Write the records below out again word for word, with the pictures removed.
::: The records
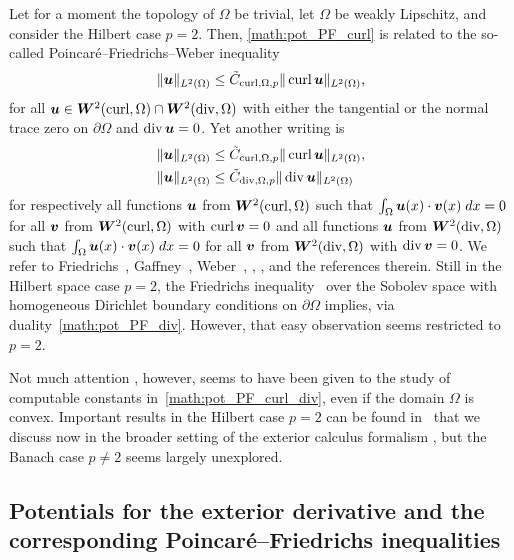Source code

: \documentclass[10pt,letterpaper]{article}
\newcommand\cye[1]{%
  \protect\leavevmode
  \begingroup
    \color{red!35!yellow}%
    #1%
  \endgroup
}
\begin{document}
\cye{Let for a moment the topology of $\Omega$ be trivial, let $\Omega$ be weakly Lipschitz, and consider the Hilbert case $p=2$. Then, \eqref{math:pot_PF_curl} is related to the so-called Poincar\'e--Friedrichs--Weber inequality
\begin{align}
    \label{math:Weber}
    \| \bm{u}\|_{L^{2}(\Omega)} \leq \tilde C_{\operatorname{curl},\Omega,p} \| \operatorname{curl} \bm{u} \|_{L^{2}(\Omega)},
\end{align}
for all $\bm{u} \in \bm{W}^{2}(\operatorname{curl},\Omega) \cap \bm{W}^{2}(\operatorname{div},\Omega)$ with either the tangential or the normal trace zero on $\partial \Omega$ and $\operatorname{div} \bm{u} = 0$. 
Yet another writing is 
\label{math:PF_orth} \begin{align}
    \| \bm{u}\|_{L^{2}(\Omega)} & \leq \tilde C_{\operatorname{curl},\Omega,p} \| \operatorname{curl} \bm{u} \|_{L^{2}(\Omega)}, \label{math:PF_orth_curl}\\
    \| \bm{u}\|_{L^{2}(\Omega)} & \leq \tilde C_{\operatorname{div},\Omega,p} \| \operatorname{div} \bm{u} \|_{L^{2}(\Omega)} \label{math:PF_orth_div}
\end{align}
for respectively all functions $\bm{u}$ from $\bm{W}^{2}(\operatorname{curl},\Omega)$ such that $\int_{\Omega} \bm{u}(x) \cdot \bm{v}(x) \;dx = 0$ for all $\bm{v}$ from $\bm{W}^{2}(\operatorname{curl},\Omega)$ with $\operatorname{curl} \bm{v} = 0$ and all functions $\bm{u}$ from $\bm{W}^{2}(\operatorname{div},\Omega)$ such that $\int_{\Omega} \bm{u}(x) \cdot \bm{v}(x) \;dx = 0$ for all $\bm{v}$ from $\bm{W}^{2}(\operatorname{div},\Omega)$ with $\operatorname{div} \bm{v} = 0$. We refer to Friedrichs~\cite[equation~(5)]{Fried_diff_forms_55}, Gaffney~\cite[equation~(2)]{Gaff_Hilbert_harm_55}, Weber~\cite{Web_compact_Maxw_80}, \cite[Lemmas~3.4 and~3.6]{Gir_Rav_NS_86}, \cite[Proposition~7.4]{Fer_Gil_Maxw_BC_97}, and the references therein. Still} in the Hilbert space case $p=2$, the Friedrichs inequality~\cite{burenkov1998sobolev} over the Sobolev space with \cye{homogeneous} Dirichlet boundary conditions \cye{on $\partial \Omega$} implies, via duality~\eqref{math:pot_PF_div}. However, that easy observation seems restricted to $p=2$. 

Not much attention\cye{, however,} seems to have been given to the study of \cye{computable} constants in~\eqref{math:pot_PF_curl_div}, even if the domain $\Omega$ is convex. \cye{Important results in the Hilbert case $p=2$ can be found in~\cite{guerini2004eigenvalue, Paul_Vald_PF_grad_curl_div_20} that we discuss now in the broader setting of} the exterior calculus formalism\cye{, but the Banach case $p \neq 2$ seems largely unexplored.}

\subsection{\cye{Potentials for the exterior derivative and the corresponding Poincar\'e--Fried\-richs inequalities}} \label{section:intro_EC}
\end{document}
::::::
== Written reply ==
Source code

: \documentclass[10pt,letterpaper]{article}
\newcommand\cye[1]{%
  \protect\leavevmode
  \begingroup
    \color{red!35!yellow}%
    #1%
  \endgroup
}
\begin{document}
\cye{Let for a moment the topology of $\Omega$ be trivial, let $\Omega$ be weakly Lipschitz, and consider the Hilbert case $p=2$. Then, \eqref{math:pot_PF_curl} is related to the so-called Poincar\'e--Friedrichs--Weber inequality
\begin{align}
    \label{math:Weber}
    \| \bm{u}\|_{L^{2}(\Omega)} \leq \tilde C_{\operatorname{curl},\Omega,p} \| \operatorname{curl} \bm{u} \|_{L^{2}(\Omega)},
\end{align}
for all $\bm{u} \in \bm{W}^{2}(\operatorname{curl},\Omega) \cap \bm{W}^{2}(\operatorname{div},\Omega)$ with either the tangential or the normal trace zero on $\partial \Omega$ and $\operatorname{div} \bm{u} = 0$. 
Yet another writing is 
\label{math:PF_orth} \begin{align}
    \| \bm{u}\|_{L^{2}(\Omega)} & \leq \tilde C_{\operatorname{curl},\Omega,p} \| \operatorname{curl} \bm{u} \|_{L^{2}(\Omega)}, \label{math:PF_orth_curl}\\
    \| \bm{u}\|_{L^{2}(\Omega)} & \leq \tilde C_{\operatorname{div},\Omega,p} \| \operatorname{div} \bm{u} \|_{L^{2}(\Omega)} \label{math:PF_orth_div}
\end{align}
for respectively all functions $\bm{u}$ from $\bm{W}^{2}(\operatorname{curl},\Omega)$ such that $\int_{\Omega} \bm{u}(x) \cdot \bm{v}(x) \;dx = 0$ for all $\bm{v}$ from $\bm{W}^{2}(\operatorname{curl},\Omega)$ with $\operatorname{curl} \bm{v} = 0$ and all functions $\bm{u}$ from $\bm{W}^{2}(\operatorname{div},\Omega)$ such that $\int_{\Omega} \bm{u}(x) \cdot \bm{v}(x) \;dx = 0$ for all $\bm{v}$ from $\bm{W}^{2}(\operatorname{div},\Omega)$ with $\operatorname{div} \bm{v} = 0$. We refer to Friedrichs~\cite[equation~(5)]{Fried_diff_forms_55}, Gaffney~\cite[equation~(2)]{Gaff_Hilbert_harm_55}, Weber~\cite{Web_compact_Maxw_80}, \cite[Lemmas~3.4 and~3.6]{Gir_Rav_NS_86}, \cite[Proposition~7.4]{Fer_Gil_Maxw_BC_97}, and the references therein. Still} in the Hilbert space case $p=2$, the Friedrichs inequality~\cite{burenkov1998sobolev} over the Sobolev space with \cye{homogeneous} Dirichlet boundary conditions \cye{on $\partial \Omega$} implies, via duality~\eqref{math:pot_PF_div}. However, that easy observation seems restricted to $p=2$. 

Not much attention\cye{, however,} seems to have been given to the study of \cye{computable} constants in~\eqref{math:pot_PF_curl_div}, even if the domain $\Omega$ is convex. \cye{Important results in the Hilbert case $p=2$ can be found in~\cite{guerini2004eigenvalue, Paul_Vald_PF_grad_curl_div_20} that we discuss now in the broader setting of} the exterior calculus formalism\cye{, but the Banach case $p \neq 2$ seems largely unexplored.}

\subsection{\cye{Potentials for the exterior derivative and the corresponding Poincar\'e--Fried\-richs inequalities}} \label{section:intro_EC}
\end{document}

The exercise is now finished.